REQUIRED ACTION:
Line tally for "them": state how many lines of the entries include it, with no other text.

==== RECORDED DATA

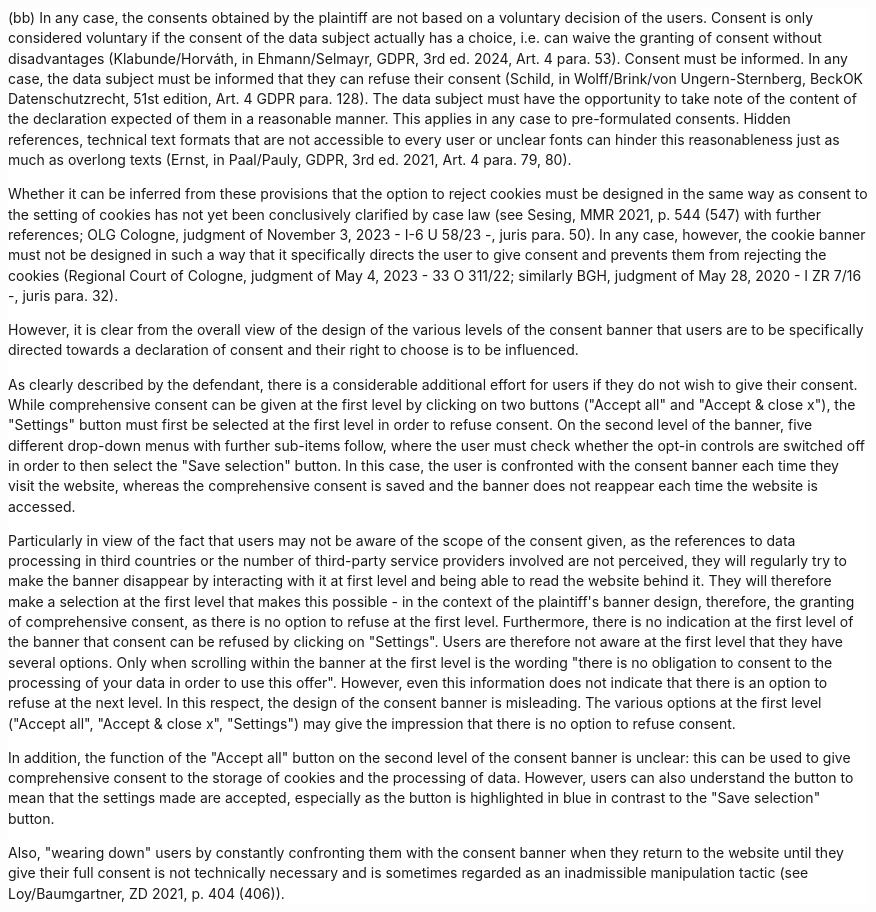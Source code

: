 (bb) In any case, the consents obtained by the plaintiff are not based on a voluntary decision of the users. Consent is only considered voluntary if the consent of the data subject actually has a choice, i.e. can waive the granting of consent without disadvantages (Klabunde/Horváth, in Ehmann/Selmayr, GDPR, 3rd ed. 2024, Art. 4 para. 53). Consent must be informed. In any case, the data subject must be informed that they can refuse their consent (Schild, in Wolff/Brink/von Ungern-Sternberg, BeckOK Datenschutzrecht, 51st edition, Art. 4 GDPR para. 128). The data subject must have the opportunity to take note of the content of the declaration expected of them in a reasonable manner. This applies in any case to pre-formulated consents. Hidden references, technical text formats that are not accessible to every user or unclear fonts can hinder this reasonableness just as much as overlong texts (Ernst, in Paal/Pauly, GDPR, 3rd ed. 2021, Art. 4 para. 79, 80).

Whether it can be inferred from these provisions that the option to reject cookies must be designed in the same way as consent to the setting of cookies has not yet been conclusively clarified by case law (see Sesing, MMR 2021, p. 544 (547) with further references; OLG Cologne, judgment of November 3, 2023 - I-6 U 58/23 -, juris para. 50). In any case, however, the cookie banner must not be designed in such a way that it specifically directs the user to give consent and prevents them from rejecting the cookies (Regional Court of Cologne, judgment of May 4, 2023 - 33 O 311/22; similarly BGH, judgment of May 28, 2020 - I ZR 7/16 -, juris para. 32).

However, it is clear from the overall view of the design of the various levels of the consent banner that users are to be specifically directed towards a declaration of consent and their right to choose is to be influenced.

As clearly described by the defendant, there is a considerable additional effort for users if they do not wish to give their consent. While comprehensive consent can be given at the first level by clicking on two buttons ("Accept all" and "Accept & close x"), the "Settings" button must first be selected at the first level in order to refuse consent. On the second level of the banner, five different drop-down menus with further sub-items follow, where the user must check whether the opt-in controls are switched off in order to then select the "Save selection" button. In this case, the user is confronted with the consent banner each time they visit the website, whereas the comprehensive consent is saved and the banner does not reappear each time the website is accessed.

Particularly in view of the fact that users may not be aware of the scope of the consent given, as the references to data processing in third countries or the number of third-party service providers involved are not perceived, they will regularly try to make the banner disappear by interacting with it at first level and being able to read the website behind it. They will therefore make a selection at the first level that makes this possible - in the context of the plaintiff's banner design, therefore, the granting of comprehensive consent, as there is no option to refuse at the first level. Furthermore, there is no indication at the first level of the banner that consent can be refused by clicking on "Settings". Users are therefore not aware at the first level that they have several options. Only when scrolling within the banner at the first level is the wording "there is no obligation to consent to the processing of your data in order to use this offer". However, even this information does not indicate that there is an option to refuse at the next level. In this respect, the design of the consent banner is misleading. The various options at the first level ("Accept all", "Accept & close x", "Settings") may give the impression that there is no option to refuse consent.

In addition, the function of the "Accept all" button on the second level of the consent banner is unclear: this can be used to give comprehensive consent to the storage of cookies and the processing of data. However, users can also understand the button to mean that the settings made are accepted, especially as the button is highlighted in blue in contrast to the "Save selection" button.

Also, "wearing down" users by constantly confronting them with the consent banner when they return to the website until they give their full consent is not technically necessary and is sometimes regarded as an inadmissible manipulation tactic (see Loy/Baumgartner, ZD 2021, p. 404 (406)).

========

PROBLEM SOLUTION:
3